━━━ RECORDS PROVIDED
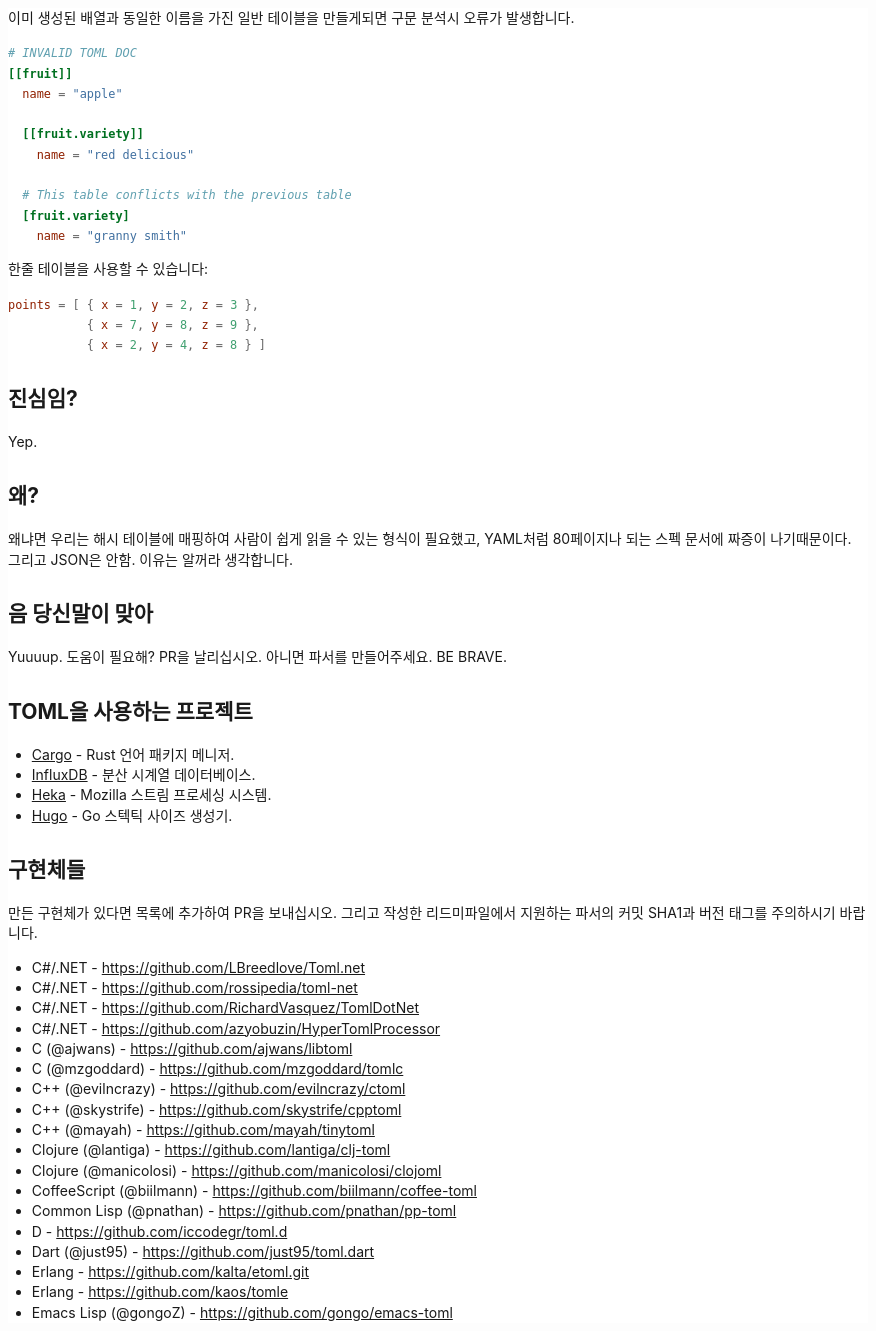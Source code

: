 이미 생성된 배열과 동일한 이름을 가진 일반 테이블을 만들게되면 구문 분석시 오류가 발생합니다.

```toml
# INVALID TOML DOC
[[fruit]]
  name = "apple"

  [[fruit.variety]]
    name = "red delicious"

  # This table conflicts with the previous table
  [fruit.variety]
    name = "granny smith"
```

한줄 테이블을 사용할 수 있습니다:

```toml
points = [ { x = 1, y = 2, z = 3 },
           { x = 7, y = 8, z = 9 },
           { x = 2, y = 4, z = 8 } ]
```

진심임?
----------

Yep.

왜?
--------

왜냐면 우리는 해시 테이블에 매핑하여 사람이 쉽게 읽을 수 있는 형식이 필요했고, YAML처럼 80페이지나 되는 스펙 문서에 짜증이 나기때문이다. 그리고 JSON은 안함. 이유는 알꺼라 생각합니다.

음 당신말이 맞아
---------------------

Yuuuup. 도움이 필요해? PR을 날리십시오. 아니면 파서를 만들어주세요. BE BRAVE.

TOML을 사용하는 프로젝트
---------------------------

- [Cargo](http://doc.crates.io/) - Rust 언어 패키지 메니저.
- [InfluxDB](http://influxdb.com/) - 분산 시계열 데이터베이스.
- [Heka](https://hekad.readthedocs.org) - Mozilla 스트림 프로세싱 시스템.
- [Hugo](http://gohugo.io/) - Go 스텍틱 사이즈 생성기.

구현체들
---------------

만든 구현체가 있다면 목록에 추가하여 PR을 보내십시오. 그리고 작성한 리드미파일에서 지원하는 파서의 커밋 SHA1과 버전 태그를 주의하시기 바랍니다.

- C#/.NET - https://github.com/LBreedlove/Toml.net
- C#/.NET - https://github.com/rossipedia/toml-net
- C#/.NET - https://github.com/RichardVasquez/TomlDotNet
- C#/.NET - https://github.com/azyobuzin/HyperTomlProcessor
- C (@ajwans) - https://github.com/ajwans/libtoml
- C (@mzgoddard) - https://github.com/mzgoddard/tomlc
- C++ (@evilncrazy) - https://github.com/evilncrazy/ctoml
- C++ (@skystrife) - https://github.com/skystrife/cpptoml
- C++ (@mayah) - https://github.com/mayah/tinytoml
- Clojure (@lantiga) - https://github.com/lantiga/clj-toml
- Clojure (@manicolosi) - https://github.com/manicolosi/clojoml
- CoffeeScript (@biilmann) - https://github.com/biilmann/coffee-toml
- Common Lisp (@pnathan) - https://github.com/pnathan/pp-toml
- D - https://github.com/iccodegr/toml.d
- Dart (@just95) - https://github.com/just95/toml.dart
- Erlang - https://github.com/kalta/etoml.git
- Erlang - https://github.com/kaos/tomle
- Emacs Lisp (@gongoZ) - https://github.com/gongo/emacs-toml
━━━━━━
Find all lines holding the word "Lisp" in the records above and copy them.

* _SOLUTION TO THE PROBLEM_
- Common Lisp (@pnathan) - https://github.com/pnathan/pp-toml
- Emacs Lisp (@gongoZ) - https://github.com/gongo/emacs-toml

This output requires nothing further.